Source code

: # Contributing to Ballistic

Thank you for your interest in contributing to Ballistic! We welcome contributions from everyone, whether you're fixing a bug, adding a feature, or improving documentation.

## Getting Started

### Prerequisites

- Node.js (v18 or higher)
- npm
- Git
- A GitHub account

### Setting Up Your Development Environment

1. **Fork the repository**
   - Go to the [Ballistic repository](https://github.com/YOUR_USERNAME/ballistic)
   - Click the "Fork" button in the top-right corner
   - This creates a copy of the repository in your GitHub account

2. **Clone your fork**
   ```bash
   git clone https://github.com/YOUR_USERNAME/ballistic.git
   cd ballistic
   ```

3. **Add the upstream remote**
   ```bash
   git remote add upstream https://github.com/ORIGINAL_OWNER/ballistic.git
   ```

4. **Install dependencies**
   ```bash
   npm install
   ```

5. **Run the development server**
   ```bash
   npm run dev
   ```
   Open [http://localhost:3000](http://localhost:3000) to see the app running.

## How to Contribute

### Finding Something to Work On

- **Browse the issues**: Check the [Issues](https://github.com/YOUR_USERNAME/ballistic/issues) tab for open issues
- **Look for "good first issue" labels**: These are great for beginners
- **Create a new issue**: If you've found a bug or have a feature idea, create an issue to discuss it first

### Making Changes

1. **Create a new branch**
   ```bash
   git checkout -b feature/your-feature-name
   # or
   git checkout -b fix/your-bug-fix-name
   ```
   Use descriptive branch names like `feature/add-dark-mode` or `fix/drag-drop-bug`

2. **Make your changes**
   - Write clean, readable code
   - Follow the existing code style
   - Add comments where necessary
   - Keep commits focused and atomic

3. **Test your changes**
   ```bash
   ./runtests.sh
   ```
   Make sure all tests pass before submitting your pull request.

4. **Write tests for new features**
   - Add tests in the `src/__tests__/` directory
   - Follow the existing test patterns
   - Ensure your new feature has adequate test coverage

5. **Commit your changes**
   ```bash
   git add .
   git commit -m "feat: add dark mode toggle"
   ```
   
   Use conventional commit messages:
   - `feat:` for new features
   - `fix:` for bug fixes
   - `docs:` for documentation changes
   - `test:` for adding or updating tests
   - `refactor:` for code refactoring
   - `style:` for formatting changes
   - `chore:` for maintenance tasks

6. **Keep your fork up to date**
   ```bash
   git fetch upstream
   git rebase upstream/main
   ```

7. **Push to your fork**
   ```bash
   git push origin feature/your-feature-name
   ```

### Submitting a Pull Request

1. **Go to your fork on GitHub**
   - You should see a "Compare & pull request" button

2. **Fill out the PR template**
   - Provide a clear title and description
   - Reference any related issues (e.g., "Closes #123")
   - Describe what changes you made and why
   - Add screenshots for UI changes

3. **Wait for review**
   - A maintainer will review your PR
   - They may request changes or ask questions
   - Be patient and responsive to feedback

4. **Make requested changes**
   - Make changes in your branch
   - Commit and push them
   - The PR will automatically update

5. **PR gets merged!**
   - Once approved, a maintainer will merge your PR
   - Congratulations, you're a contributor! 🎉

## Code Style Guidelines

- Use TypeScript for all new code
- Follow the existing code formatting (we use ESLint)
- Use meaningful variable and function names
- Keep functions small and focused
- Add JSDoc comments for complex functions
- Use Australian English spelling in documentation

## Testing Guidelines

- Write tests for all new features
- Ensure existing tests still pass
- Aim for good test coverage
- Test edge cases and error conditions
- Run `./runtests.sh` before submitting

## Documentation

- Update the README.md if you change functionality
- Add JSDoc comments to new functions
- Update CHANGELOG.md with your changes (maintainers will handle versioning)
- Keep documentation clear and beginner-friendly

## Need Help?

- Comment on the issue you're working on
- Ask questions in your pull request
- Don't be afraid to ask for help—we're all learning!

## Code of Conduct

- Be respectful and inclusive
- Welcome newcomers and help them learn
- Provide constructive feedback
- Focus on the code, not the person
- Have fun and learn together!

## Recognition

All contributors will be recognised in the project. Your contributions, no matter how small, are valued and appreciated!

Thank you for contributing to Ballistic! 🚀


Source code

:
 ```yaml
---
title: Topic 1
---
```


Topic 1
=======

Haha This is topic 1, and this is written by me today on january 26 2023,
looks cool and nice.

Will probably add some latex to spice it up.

_ _ _ _ _

## WHAT IS REQUIRED
Every line between the one holding "- Don't be afraid" and the end of the listing above, inclusive, must be transcribed exactly; omit all others.

## FINISHED TASK
- Don't be afraid to ask for help—we're all learning!

## Code of Conduct

- Be respectful and inclusive
- Welcome newcomers and help them learn
- Provide constructive feedback
- Focus on the code, not the person
- Have fun and learn together!

## Recognition

All contributors will be recognised in the project. Your contributions, no matter how small, are valued and appreciated!

Thank you for contributing to Ballistic! 🚀


Source code

:
 ```yaml
---
title: Topic 1
---
```


Topic 1
=======

Haha This is topic 1, and this is written by me today on january 26 2023,
looks cool and nice.

Will probably add some latex to spice it up.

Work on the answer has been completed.